Instructions for the task — Transcribe exactly the lines that fall between the one holding "Handler Plugin Template" and the one holding "## Functionality", inclusive, from the entries below.

Plain-text document sources:

.....

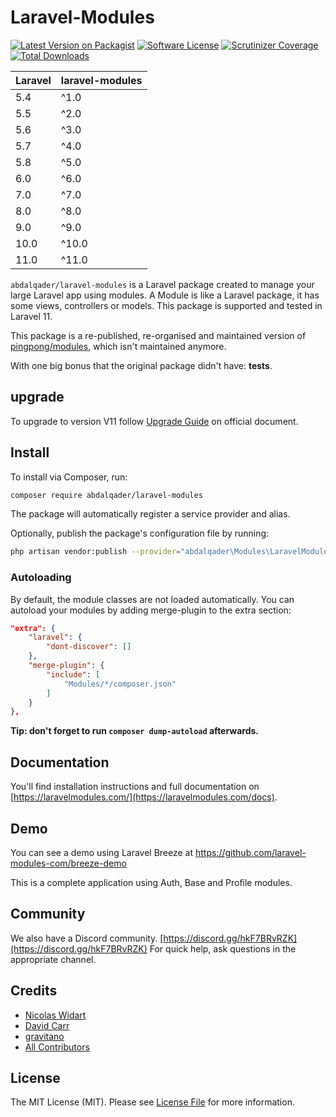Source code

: # Laravel-Modules

[![Latest Version on Packagist](https://img.shields.io/packagist/v/abdalqader/laravel-modules.svg?style=flat-square)](https://packagist.org/packages/abdalqader/laravel-modules)
[![Software License](https://img.shields.io/badge/license-MIT-brightgreen.svg?style=flat-square)](LICENSE.md)
[![Scrutinizer Coverage](https://img.shields.io/scrutinizer/coverage/g/abdalqader/laravel-modules.svg?maxAge=86400&style=flat-square)](https://scrutinizer-ci.com/g/abdalqader/laravel-modules/?branch=master)
[![Total Downloads](https://img.shields.io/packagist/dt/abdalqader/laravel-modules.svg?style=flat-square)](https://packagist.org/packages/abdalqader/laravel-modules)

| **Laravel** | **laravel-modules** |
|-------------|---------------------|
| 5.4         | ^1.0                |
| 5.5         | ^2.0                |
| 5.6         | ^3.0                |
| 5.7         | ^4.0                |
| 5.8         | ^5.0                |
| 6.0         | ^6.0                |
| 7.0         | ^7.0                |
| 8.0         | ^8.0                |
| 9.0         | ^9.0                |
| 10.0        | ^10.0               |
| 11.0        | ^11.0               |

`abdalqader/laravel-modules` is a Laravel package created to manage your large Laravel app using modules. A Module is like a Laravel package, it has some views, controllers or models. This package is supported and tested in Laravel 11.

This package is a re-published, re-organised and maintained version of [pingpong/modules](https://github.com/pingpong-labs/modules), which isn't maintained anymore.

With one big bonus that the original package didn't have: **tests**.

## upgrade
To upgrade to version V11 follow [Upgrade Guide](https://laravelmodules.com/docs/v11/upgrade) on official document.

## Install

To install via Composer, run:

``` bash
composer require abdalqader/laravel-modules
```

The package will automatically register a service provider and alias.

Optionally, publish the package's configuration file by running:

``` bash
php artisan vendor:publish --provider="abdalqader\Modules\LaravelModulesServiceProvider"
```

### Autoloading

By default, the module classes are not loaded automatically. You can autoload your modules by adding merge-plugin to the extra section:

```json
"extra": {
    "laravel": {
        "dont-discover": []
    },
    "merge-plugin": {
        "include": [
            "Modules/*/composer.json"
        ]
    }
},
```

**Tip: don't forget to run `composer dump-autoload` afterwards.**

## Documentation

You'll find installation instructions and full documentation on [https://laravelmodules.com/](https://laravelmodules.com/docs).

## Demo

You can see a demo using Laravel Breeze at https://github.com/laravel-modules-com/breeze-demo

This is a complete application using Auth, Base and Profile modules.

## Community

We also have a Discord community. [https://discord.gg/hkF7BRvRZK](https://discord.gg/hkF7BRvRZK) For quick help, ask questions in the appropriate channel.

## Credits

- [Nicolas Widart](https://github.com/abdalqader)
- [David Carr](https://github.com/dcblogdev)
- [gravitano](https://github.com/gravitano)
- [All Contributors](../../contributors)

## License

The MIT License (MIT). Please see [License File](LICENSE.md) for more information.
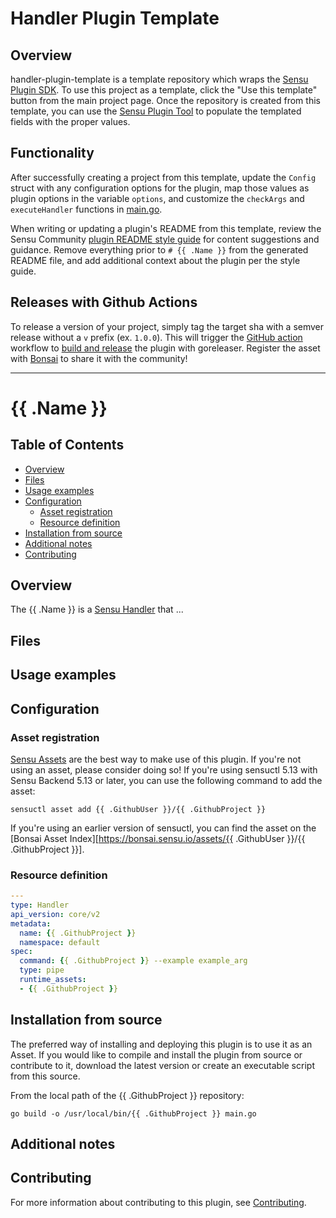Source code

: # Handler Plugin Template

## Overview
handler-plugin-template is a template repository which wraps the [Sensu Plugin SDK][2].
To use this project as a template, click the "Use this template" button from the main project page.
Once the repository is created from this template, you can use the [Sensu Plugin Tool][9] to
populate the templated fields with the proper values.

## Functionality

After successfully creating a project from this template, update the `Config` struct with any
configuration options for the plugin, map those values as plugin options in the variable `options`,
and customize the `checkArgs` and `executeHandler` functions in [main.go][7].

When writing or updating a plugin's README from this template, review the Sensu Community
[plugin README style guide][3] for content suggestions and guidance. Remove everything
prior to `# {{ .Name }}` from the generated README file, and add additional context about the
plugin per the style guide.

## Releases with Github Actions

To release a version of your project, simply tag the target sha with a semver release without a `v`
prefix (ex. `1.0.0`). This will trigger the [GitHub action][5] workflow to [build and release][4]
the plugin with goreleaser. Register the asset with [Bonsai][8] to share it with the community!

***

# {{ .Name }}

## Table of Contents
- [Overview](#overview)
- [Files](#files)
- [Usage examples](#usage-examples)
- [Configuration](#configuration)
  - [Asset registration](#asset-registration)
  - [Resource definition](#resource-definition)
- [Installation from source](#installation-from-source)
- [Additional notes](#additional-notes)
- [Contributing](#contributing)

## Overview

The {{ .Name }} is a [Sensu Handler][6] that ...

## Files

## Usage examples

## Configuration

### Asset registration

[Sensu Assets][10] are the best way to make use of this plugin. If you're not using an asset, please
consider doing so! If you're using sensuctl 5.13 with Sensu Backend 5.13 or later, you can use the
following command to add the asset:

```
sensuctl asset add {{ .GithubUser }}/{{ .GithubProject }}
```

If you're using an earlier version of sensuctl, you can find the asset on the [Bonsai Asset Index][https://bonsai.sensu.io/assets/{{ .GithubUser }}/{{ .GithubProject }}].

### Resource definition

```yml
---
type: Handler
api_version: core/v2
metadata:
  name: {{ .GithubProject }}
  namespace: default
spec:
  command: {{ .GithubProject }} --example example_arg
  type: pipe
  runtime_assets:
  - {{ .GithubProject }}
```

## Installation from source

The preferred way of installing and deploying this plugin is to use it as an Asset. If you would
like to compile and install the plugin from source or contribute to it, download the latest version
or create an executable script from this source.

From the local path of the {{ .GithubProject }} repository:

```
go build -o /usr/local/bin/{{ .GithubProject }} main.go
```

## Additional notes

## Contributing

For more information about contributing to this plugin, see [Contributing][1].

[1]: https://github.com/sensu/sensu-go/blob/master/CONTRIBUTING.md
[2]: https://github.com/sensu-community/sensu-plugin-sdk
[3]: https://github.com/sensu-plugins/community/blob/master/PLUGIN_STYLEGUIDE.md
[4]: https://github.com/sensu-community/handler-plugin-template/blob/master/.github/workflows/release.yml
[5]: https://github.com/sensu-community/handler-plugin-template/actions
[6]: https://docs.sensu.io/sensu-go/latest/reference/handlers/
[7]: https://github.com/sensu-community/handler-plugin-template/blob/master/main.go
[8]: https://bonsai.sensu.io/
[9]: https://github.com/sensu-community/sensu-plugin-tool
[10]: https://docs.sensu.io/sensu-go/latest/reference/assets/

.....

Result for this task —
: # Handler Plugin Template

## Overview
handler-plugin-template is a template repository which wraps the [Sensu Plugin SDK][2].
To use this project as a template, click the "Use this template" button from the main project page.
Once the repository is created from this template, you can use the [Sensu Plugin Tool][9] to
populate the templated fields with the proper values.

## Functionality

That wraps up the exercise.